Letter to the editor:
Here in Ohio, I have made it my life’s work as a plant ecologist at Ohio State University to study our ecosystems, including how they respond to carbon dioxide, a major cause of climate disruption. For decades, coal and oil fired power plants, the largest sources of carbon pollution, have been allowed to dump unlimited amounts of dangerous carbon pollution into our air. This is changing everything around us, all the things we hold dear. Unless we act, we face stark consequences.
Air pollution and our destabilizing climate — seen in floods, severe drought, wildfires, record heat and superstorms — remain a top global concern. This was made clear by the more than 400,000 world citizens who showed up in New York City for the unprecedented People’s Climate March in September.

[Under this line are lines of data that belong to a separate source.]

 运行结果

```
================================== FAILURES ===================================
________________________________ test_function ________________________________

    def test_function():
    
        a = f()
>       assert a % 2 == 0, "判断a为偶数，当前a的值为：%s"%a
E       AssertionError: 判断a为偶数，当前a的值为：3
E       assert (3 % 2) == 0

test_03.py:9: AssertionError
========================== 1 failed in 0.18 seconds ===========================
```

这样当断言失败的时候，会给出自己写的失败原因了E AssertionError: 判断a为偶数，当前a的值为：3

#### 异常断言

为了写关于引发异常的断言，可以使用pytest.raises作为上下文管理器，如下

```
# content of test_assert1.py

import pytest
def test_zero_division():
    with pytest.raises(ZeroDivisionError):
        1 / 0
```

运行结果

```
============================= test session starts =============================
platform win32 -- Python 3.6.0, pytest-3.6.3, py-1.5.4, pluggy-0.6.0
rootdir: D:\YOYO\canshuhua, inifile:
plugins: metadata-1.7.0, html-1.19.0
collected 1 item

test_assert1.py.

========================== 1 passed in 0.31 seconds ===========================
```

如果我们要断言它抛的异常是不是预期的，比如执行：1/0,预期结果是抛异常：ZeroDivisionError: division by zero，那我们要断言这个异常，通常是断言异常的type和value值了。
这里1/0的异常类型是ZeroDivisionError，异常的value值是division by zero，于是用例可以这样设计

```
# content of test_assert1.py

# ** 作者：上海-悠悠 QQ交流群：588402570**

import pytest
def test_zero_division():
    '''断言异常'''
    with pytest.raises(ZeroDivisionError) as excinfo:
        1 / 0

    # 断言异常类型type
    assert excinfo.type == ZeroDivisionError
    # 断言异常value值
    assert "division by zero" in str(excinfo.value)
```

The outcry is growing, the health and ecological consequences are mounting. Unless we act, what’s left of the natural vitality around us will be in grave peril.

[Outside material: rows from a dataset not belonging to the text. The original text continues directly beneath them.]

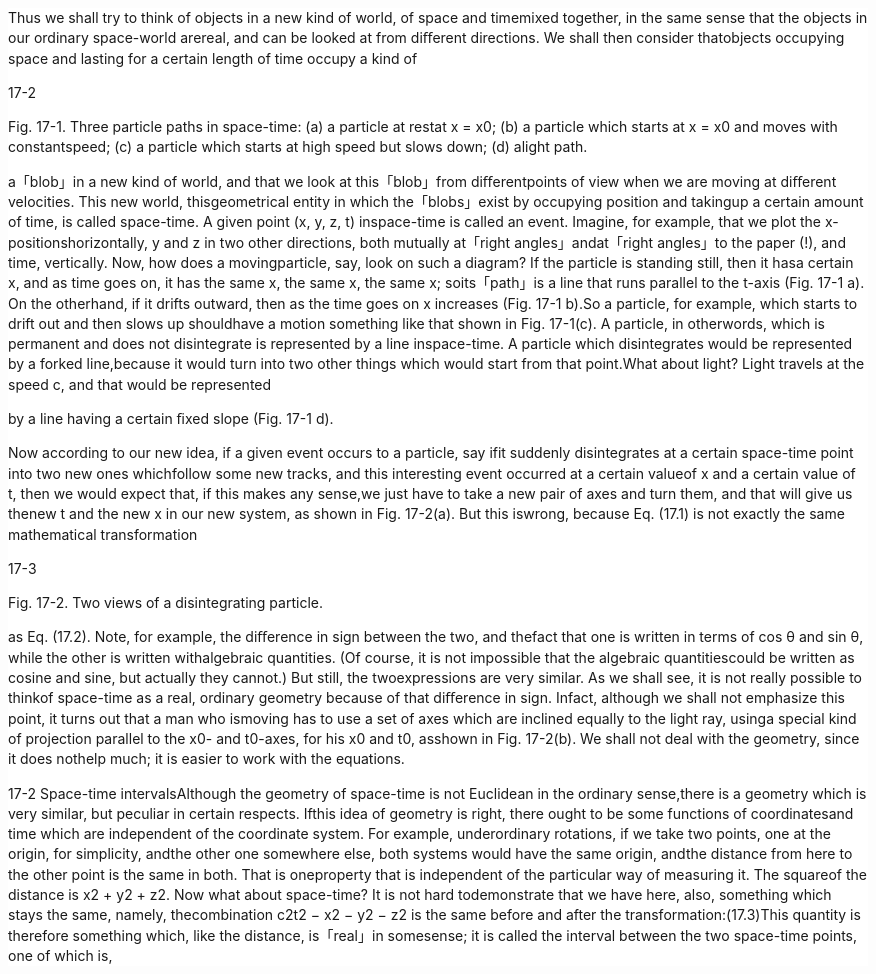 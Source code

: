 Thus we shall try to think of objects in a new kind of world, of space and timemixed together, in the same sense that the objects in our ordinary space-world arereal, and can be looked at from diﬀerent directions. We shall then consider thatobjects occupying space and lasting for a certain length of time occupy a kind of

17-2

Fig. 17-1. Three particle paths in space-time: (a) a particle at restat x = x0; (b) a particle which starts at x = x0 and moves with constantspeed; (c) a particle which starts at high speed but slows down; (d) alight path.

a「blob」in a new kind of world, and that we look at this「blob」from diﬀerentpoints of view when we are moving at diﬀerent velocities. This new world, thisgeometrical entity in which the「blobs」exist by occupying position and takingup a certain amount of time, is called space-time. A given point (x, y, z, t) inspace-time is called an event. Imagine, for example, that we plot the x-positionshorizontally, y and z in two other directions, both mutually at「right angles」andat「right angles」to the paper (!), and time, vertically. Now, how does a movingparticle, say, look on such a diagram? If the particle is standing still, then it hasa certain x, and as time goes on, it has the same x, the same x, the same x; soits「path」is a line that runs parallel to the t-axis (Fig. 17-1 a). On the otherhand, if it drifts outward, then as the time goes on x increases (Fig. 17-1 b).So a particle, for example, which starts to drift out and then slows up shouldhave a motion something like that shown in Fig. 17-1(c). A particle, in otherwords, which is permanent and does not disintegrate is represented by a line inspace-time. A particle which disintegrates would be represented by a forked line,because it would turn into two other things which would start from that point.What about light? Light travels at the speed c, and that would be represented

by a line having a certain ﬁxed slope (Fig. 17-1 d).

Now according to our new idea, if a given event occurs to a particle, say ifit suddenly disintegrates at a certain space-time point into two new ones whichfollow some new tracks, and this interesting event occurred at a certain valueof x and a certain value of t, then we would expect that, if this makes any sense,we just have to take a new pair of axes and turn them, and that will give us thenew t and the new x in our new system, as shown in Fig. 17-2(a). But this iswrong, because Eq. (17.1) is not exactly the same mathematical transformation

17-3

Fig. 17-2. Two views of a disintegrating particle.

as Eq. (17.2). Note, for example, the diﬀerence in sign between the two, and thefact that one is written in terms of cos θ and sin θ, while the other is written withalgebraic quantities. (Of course, it is not impossible that the algebraic quantitiescould be written as cosine and sine, but actually they cannot.) But still, the twoexpressions are very similar. As we shall see, it is not really possible to thinkof space-time as a real, ordinary geometry because of that diﬀerence in sign. Infact, although we shall not emphasize this point, it turns out that a man who ismoving has to use a set of axes which are inclined equally to the light ray, usinga special kind of projection parallel to the x0- and t0-axes, for his x0 and t0, asshown in Fig. 17-2(b). We shall not deal with the geometry, since it does nothelp much; it is easier to work with the equations.

17-2 Space-time intervalsAlthough the geometry of space-time is not Euclidean in the ordinary sense,there is a geometry which is very similar, but peculiar in certain respects. Ifthis idea of geometry is right, there ought to be some functions of coordinatesand time which are independent of the coordinate system. For example, underordinary rotations, if we take two points, one at the origin, for simplicity, andthe other one somewhere else, both systems would have the same origin, andthe distance from here to the other point is the same in both. That is oneproperty that is independent of the particular way of measuring it. The squareof the distance is x2 + y2 + z2. Now what about space-time? It is not hard todemonstrate that we have here, also, something which stays the same, namely, thecombination c2t2 − x2 − y2 − z2 is the same before and after the transformation:(17.3)This quantity is therefore something which, like the distance, is「real」in somesense; it is called the interval between the two space-time points, one of which is,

Let me give you one example. My research in bioscience has shown that our country’s forests play a critical role in the world’s carbon cycle, limiting the amount of carbon pollution that goes into our air and helping to mitigate climate change. But that is true only when our forests are healthy. As dirty power plants continue to pollute, they disturb the ecological balance.
As part of President Barack Obama’s Climate Action Plan, the U.S. Environmental Protection Agency has proposed standards to curb dangerous carbon pollution from existing power plants for the first time. Also in the works are much-needed safeguards against coal ash and smog, soon to be proposed. By cleaning up and modernizing power plants, we will begin to clean up our air, cut pollution-related illness and curb the worst effects of climate disruption.
The earth’s climate is changing. As this unfolds, we must ask who is going to be harmed the most. History has taught us that it won’t be those lofted in wealth and security, though no one is immune to the changes ahead. It will be the poor, the homeless, the geographically vulnerable — for example, those near rising sea levels or coastal storms, as in Louisiana or Southeast Asia. This destabilization of climate creates a destabilization of economy, and our national security will become threatened if we do not insulate ourselves against these impacts.
Of course, I’m not just a scientist when I consider these issues. I’m also a parent. Imagine seeing your child sitting on railroad tracks, and a moving train is approaching, ready to strike.
This is how it feels when I study our planet. I can see that the train of climate change has already left the station. Unless we intervene, unless we protect what matters most to us, all might be wiped away.
Like no other generation, we have the ability to change the trajectory of life on earth. It’s time that we protect our vital ecosystems by curbing carbon pollution. With strong safeguards in place and carbon emissions in check, we can get our planet on the road to recovery.